Vous voulez dire que vous mettez l'oeil à la caméra? 

Jamais. Je n'ai jamais mis l'oeil à la caméra. Je ne le mettrais jamais. J'ai l'impression que je serai Alice qui passe à travers le miroir. Je serais de l'autre côté, que ce n'est pas ma place. 

Mais vous aimez bien connaître la construction du film? 

Ah oui, tout m'intéresse, mais je ne regarde pas, par exemple, beaucoup de metteurs en scène travaillent avec un combo, c'est à dire qu'on regarde les images pendant le tournage qui fait qu'à la fin de la prise, on sait ce qu'on va refaire. Moi, je déteste ça. Je ne vais jamais regarder le combo. Jamais, jamais, jamais. 

Pourquoi? Parce que vous travaillez à l'instinct? 

Non. Parce que je trouve que la vision du combo n'est pas juste par rapport à ce qui vient de se passer dans la scène. Je trouve que c'est trop plat. Je trouve qu'on ne voit pas les détails. On ne peut pas voir l'émotion. Je pense que ce n'est pas comme si on regardait en direct parce que la représentation du combo c'est l'oeil de la caméra, ce n'est pas l'œil humain. Je trouve qu'il faut vraiment qu'il y ait l'oeil humain sur la scène de tournage. Pour moi, en tous les cas, c'est comme ça.

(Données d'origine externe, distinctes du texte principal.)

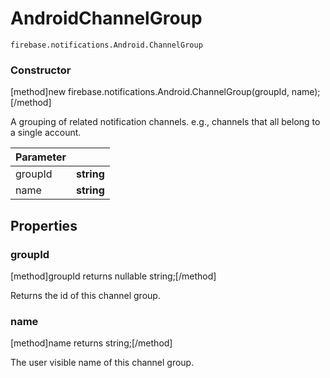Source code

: # AndroidChannelGroup

```
firebase.notifications.Android.ChannelGroup
```

### Constructor
[method]new firebase.notifications.Android.ChannelGroup(groupId, name);[/method]

A grouping of related notification channels. e.g., channels that all belong to a single account.

| Parameter |         |
| --------- | ------- |
| groupId   | **string** |
| name      | **string** |

## Properties

### groupId
[method]groupId returns nullable string;[/method]

Returns the id of this channel group.

### name
[method]name returns string;[/method]

The user visible name of this channel group.
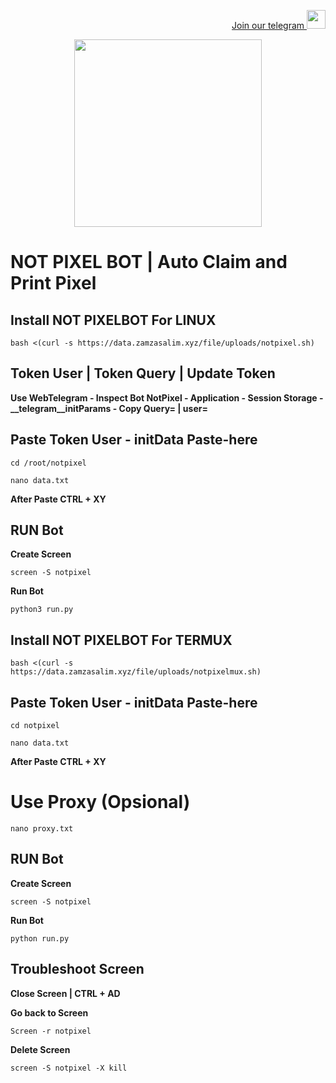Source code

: <p style="font-size:14px" align="right">
<a href="https://t.me/airdropasc" target="_blank">Join our telegram <img src="https://user-images.githubusercontent.com/50621007/183283867-56b4d69f-bc6e-4939-b00a-72aa019d1aea.png" width="30"/></a>
</p>

<p align="center">
  <img height="300" height="auto" src="https://user-images.githubusercontent.com/109174478/209359981-dc19b4bf-854d-4a2a-b803-2547a7fa43f2.jpg">
</p>

# NOT PIXEL BOT | Auto Claim and Print Pixel

## Install NOT PIXELBOT For LINUX
```
bash <(curl -s https://data.zamzasalim.xyz/file/uploads/notpixel.sh)
```
## Token User | Token Query | Update Token
**Use WebTelegram - Inspect Bot NotPixel - Application - Session Storage - __telegram__initParams - Copy Query= | user=**

## Paste Token User - initData Paste-here
```
cd /root/notpixel
```
```
nano data.txt
```
**After Paste CTRL + XY**

## RUN Bot
**Create Screen**
```
screen -S notpixel
```
**Run Bot**
```
python3 run.py
```
## Install NOT PIXELBOT For TERMUX
```
bash <(curl -s https://data.zamzasalim.xyz/file/uploads/notpixelmux.sh)
```
## Paste Token User - initData Paste-here
```
cd notpixel
```
```
nano data.txt
```
**After Paste CTRL + XY**
# Use Proxy (Opsional)
```
nano proxy.txt
```
## RUN Bot
**Create Screen**
```
screen -S notpixel
```
**Run Bot**
```
python run.py
```
## Troubleshoot Screen 
**Close Screen | CTRL + AD**

**Go back to Screen**
```
Screen -r notpixel
```
**Delete Screen**
```
screen -S notpixel -X kill
```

Je sais que ça m'est arrivé par hasard de voir comme ça des bribes de scènes et ça ne me plaît pas du tout. Ça ne rend pas vraiment la réalité de ce qu'on vient de faire. 

Vous aimez les plans séquences? 

J'adore les plans séquences. Parce que d'abord, je trouve que dans un plan séquence, c'est le rythme qu'on a décidé, en accord évidemment, avec le metteur en scène. On ne se met pas à faire des choses, mais disons qu'après, à l'intérieur de ça, on peut trouver son rythme. Quand on fait un plan séquence, on sait si ça marche ou pas et il faut que ça marche jusqu'à la fin. Alors que quand on tourne des morceaux et qu'on fait un plan à deux, un plan à trois, puis ensuite le champ et le contrechamp, je n'ai plus le sens du rythme de la scène. 

Il était une voix

Je voulais parler de votre voix parce que je vous suis très attentive à la matière sonore des films

C'est pour ça que je dis toujours je préfère voir les films en salle. On me dit tu pourras le voir chez toi, je dis non, je n'aurai pas le même son, pas du tout la même impression. Parce que le sang, pour moi, c'est la moitié de l'image.  Moi, je n'ai pas l'impression de changer ma voix ou d'essayer de changer ma voix. Mais simplement, je pense que a aussi les voix du matin, les voix du soir, les voix fatiguées, les voix joyeuses. Quand les voix sont joyeuses, elles sont beaucoup plus hautes. Les voix du soir sont plus graves. Celles du matin, des fois encore plus graves parce que je suis fumeuse.